Apenas se dio a conocer la iniciativa de una reforma electoral y surgieron todo tipo de críticas y opiniones, desde las que anticipan su desaprobación absoluta hasta las que otorgan el beneficio de la duda. Lo cierto es que su presentación fue polémica, basada en la intención es dejar atrás los fraudes electorales. Una narrativa con cada vez menos asidero en un sistema democrático, con una constante alternancia en los gobiernos.
Sus críticos más elocuentes señalan una falta de visión por parte del Ejecutivo. Acusan que el régimen no es afín a la autonomía y que nuestro país no necesita copiar modelos fallidos ni atentar contra las instituciones electorales.
Si comenzamos por el principio, tal vez la pregunta central sería qué tan necesaria es una reforma electoral. Nuestro sistema electoral tiene algunas áreas de oportunidad, pero también virtudes manifiestas. Rechazar la propuesta sin discutirla pudiera no ser correcto, pues una reforma de esta naturaleza y alcance amerita un debate parlamentario serio, crítico y objetivo.
La exposición de motivos señala que se busca dotar al país de un sistema electoral que brinde seguridad y respeto al voto, algo que afortunadamente ya tenemos. Afirmar que el INE es un organismo ineficiente para cumplir su principal labor de garantizar elecciones libres, auténticas y democráticas no corresponde a la realidad. Señalar que los institutos y tribunales electorales locales son irrelevantes, es una posición que no parte del contexto correcto.
Otro punto preocupante sería modificar la integración del llamado Instituto Nacional de Elecciones y Consulta, al someter a los aspirantes a consejeros al voto popular, pues los órganos de dirección requieren también de conocimientos técnicos y experiencia. Tampoco parece sensato desaparecer la estructura distrital del INE, ya que establecer órganos temporales y auxiliares puede ser riesgoso para la profesionalización.
Lo que amerita una discusión de fondo es el modelo de financiamiento a los partidos. Eliminar su presupuesto para las actividades ordinarias sin ajustar el financiamiento privado puede ser un error significativo. Si el objetivo es evitar el dispendio, debemos cambiar la fórmula de asignación de presupuesto y ajustarla al porcentaje de votación y no al número de ciudadanos inscritos en el padrón electoral.

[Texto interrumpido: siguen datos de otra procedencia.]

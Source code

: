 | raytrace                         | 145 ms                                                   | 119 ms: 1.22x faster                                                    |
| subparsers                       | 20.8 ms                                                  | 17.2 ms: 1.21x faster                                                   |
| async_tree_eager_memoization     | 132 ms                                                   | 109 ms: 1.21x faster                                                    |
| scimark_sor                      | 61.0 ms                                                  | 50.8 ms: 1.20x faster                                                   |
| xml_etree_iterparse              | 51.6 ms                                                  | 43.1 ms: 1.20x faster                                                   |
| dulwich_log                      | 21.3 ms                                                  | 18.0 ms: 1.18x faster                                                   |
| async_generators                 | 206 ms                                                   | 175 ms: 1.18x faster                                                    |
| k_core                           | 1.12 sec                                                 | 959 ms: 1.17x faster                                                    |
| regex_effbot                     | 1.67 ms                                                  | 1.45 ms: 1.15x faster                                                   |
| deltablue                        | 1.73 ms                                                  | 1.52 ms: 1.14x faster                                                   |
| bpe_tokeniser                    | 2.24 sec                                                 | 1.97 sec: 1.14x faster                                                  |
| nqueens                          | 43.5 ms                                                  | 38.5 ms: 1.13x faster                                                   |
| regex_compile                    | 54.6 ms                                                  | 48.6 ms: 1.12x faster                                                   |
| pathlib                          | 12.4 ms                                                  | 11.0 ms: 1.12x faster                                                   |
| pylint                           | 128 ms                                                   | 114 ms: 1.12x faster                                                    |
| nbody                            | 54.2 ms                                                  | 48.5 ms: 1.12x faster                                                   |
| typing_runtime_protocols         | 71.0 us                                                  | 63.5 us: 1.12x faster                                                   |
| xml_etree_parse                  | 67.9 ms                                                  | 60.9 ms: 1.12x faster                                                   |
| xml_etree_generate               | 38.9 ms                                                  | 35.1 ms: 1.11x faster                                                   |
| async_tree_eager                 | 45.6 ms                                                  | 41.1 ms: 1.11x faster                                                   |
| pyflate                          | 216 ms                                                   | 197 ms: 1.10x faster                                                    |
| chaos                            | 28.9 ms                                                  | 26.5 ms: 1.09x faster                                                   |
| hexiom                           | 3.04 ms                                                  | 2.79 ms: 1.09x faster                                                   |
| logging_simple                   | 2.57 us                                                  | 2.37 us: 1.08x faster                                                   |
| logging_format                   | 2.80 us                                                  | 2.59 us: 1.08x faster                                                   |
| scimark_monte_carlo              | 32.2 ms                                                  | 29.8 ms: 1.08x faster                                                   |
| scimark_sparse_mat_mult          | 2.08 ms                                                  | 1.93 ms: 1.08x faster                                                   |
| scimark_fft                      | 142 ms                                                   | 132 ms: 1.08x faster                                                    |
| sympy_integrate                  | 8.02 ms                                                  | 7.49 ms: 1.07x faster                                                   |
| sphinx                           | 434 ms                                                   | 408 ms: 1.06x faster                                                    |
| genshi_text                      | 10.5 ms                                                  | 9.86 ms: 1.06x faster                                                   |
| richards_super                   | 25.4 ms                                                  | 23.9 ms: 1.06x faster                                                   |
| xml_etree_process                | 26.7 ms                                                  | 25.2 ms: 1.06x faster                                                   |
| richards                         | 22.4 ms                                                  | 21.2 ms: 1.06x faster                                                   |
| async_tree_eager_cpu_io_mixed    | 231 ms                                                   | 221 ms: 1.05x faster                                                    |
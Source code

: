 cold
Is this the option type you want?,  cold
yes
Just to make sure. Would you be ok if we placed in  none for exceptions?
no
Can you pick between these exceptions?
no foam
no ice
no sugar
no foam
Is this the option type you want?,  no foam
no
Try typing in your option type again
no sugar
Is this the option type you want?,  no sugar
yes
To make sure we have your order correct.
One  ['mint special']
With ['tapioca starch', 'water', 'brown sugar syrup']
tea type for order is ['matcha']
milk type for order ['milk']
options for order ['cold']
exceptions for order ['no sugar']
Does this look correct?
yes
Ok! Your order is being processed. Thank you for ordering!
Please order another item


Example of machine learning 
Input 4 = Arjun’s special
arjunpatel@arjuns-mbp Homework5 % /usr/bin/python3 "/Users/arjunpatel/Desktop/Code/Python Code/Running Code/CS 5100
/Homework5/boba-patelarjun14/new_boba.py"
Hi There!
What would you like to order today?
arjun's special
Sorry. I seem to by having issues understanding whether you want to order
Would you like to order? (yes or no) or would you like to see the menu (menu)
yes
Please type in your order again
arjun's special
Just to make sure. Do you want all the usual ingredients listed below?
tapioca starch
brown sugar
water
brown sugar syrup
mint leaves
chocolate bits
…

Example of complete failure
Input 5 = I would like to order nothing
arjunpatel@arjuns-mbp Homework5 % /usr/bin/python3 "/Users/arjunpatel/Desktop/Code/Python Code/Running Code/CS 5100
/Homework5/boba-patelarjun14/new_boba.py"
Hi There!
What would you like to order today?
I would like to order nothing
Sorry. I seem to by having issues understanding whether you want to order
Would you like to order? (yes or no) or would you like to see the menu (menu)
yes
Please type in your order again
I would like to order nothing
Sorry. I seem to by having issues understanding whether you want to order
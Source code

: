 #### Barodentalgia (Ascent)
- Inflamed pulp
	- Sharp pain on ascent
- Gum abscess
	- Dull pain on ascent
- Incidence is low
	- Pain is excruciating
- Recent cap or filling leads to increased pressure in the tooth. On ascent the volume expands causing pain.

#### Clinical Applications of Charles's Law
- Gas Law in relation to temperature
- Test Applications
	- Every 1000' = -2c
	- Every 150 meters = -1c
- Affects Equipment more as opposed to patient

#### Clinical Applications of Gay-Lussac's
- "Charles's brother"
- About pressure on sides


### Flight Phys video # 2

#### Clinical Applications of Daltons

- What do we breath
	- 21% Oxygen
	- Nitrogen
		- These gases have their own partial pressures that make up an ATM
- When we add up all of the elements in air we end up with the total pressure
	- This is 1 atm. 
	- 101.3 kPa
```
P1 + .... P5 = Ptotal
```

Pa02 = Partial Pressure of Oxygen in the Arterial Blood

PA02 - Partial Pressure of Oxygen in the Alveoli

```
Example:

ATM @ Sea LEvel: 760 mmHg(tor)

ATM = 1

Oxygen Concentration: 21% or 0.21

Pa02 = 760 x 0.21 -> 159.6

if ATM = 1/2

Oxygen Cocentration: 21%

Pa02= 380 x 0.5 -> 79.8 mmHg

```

Por otra parte, no es mala idea plantear una modificación sustantiva en el sistema de representación. Los partidarios de esa idea persiguen la intención de favorecer la pluralidad parlamentaria, pero si la iniciativa carece de un diagnostico serio en el tema, puede facilitarse una mayoría calificada del partido en el poder, cualquier que éste sea.
La iniciativa insinúa un cambio en el modelo de comunicación política que debe ser examinado a detalle. Debemos tener cuidado de equilibrar la participación de los poderes públicos en la contienda. Asimismo, la reforma subraya la importancia de la radio y la
televisión, pero debemos ampliar la visión hacia las plataformas alternativas de las campañas electorales.
Existe un tema que pasa desapercibido y la iniciativa no hace mención alguna: el voto pasivo de los mexicanos naturalizados. Es hora de superar esa grave discriminación constitucional, pues la limitación para ellos de ocupar cargos de representación popular es anacrónica y obsoleta.
México ya tiene una vida democrática. Consolidarla requiere de una reforma electoral cuidadosa y objetiva.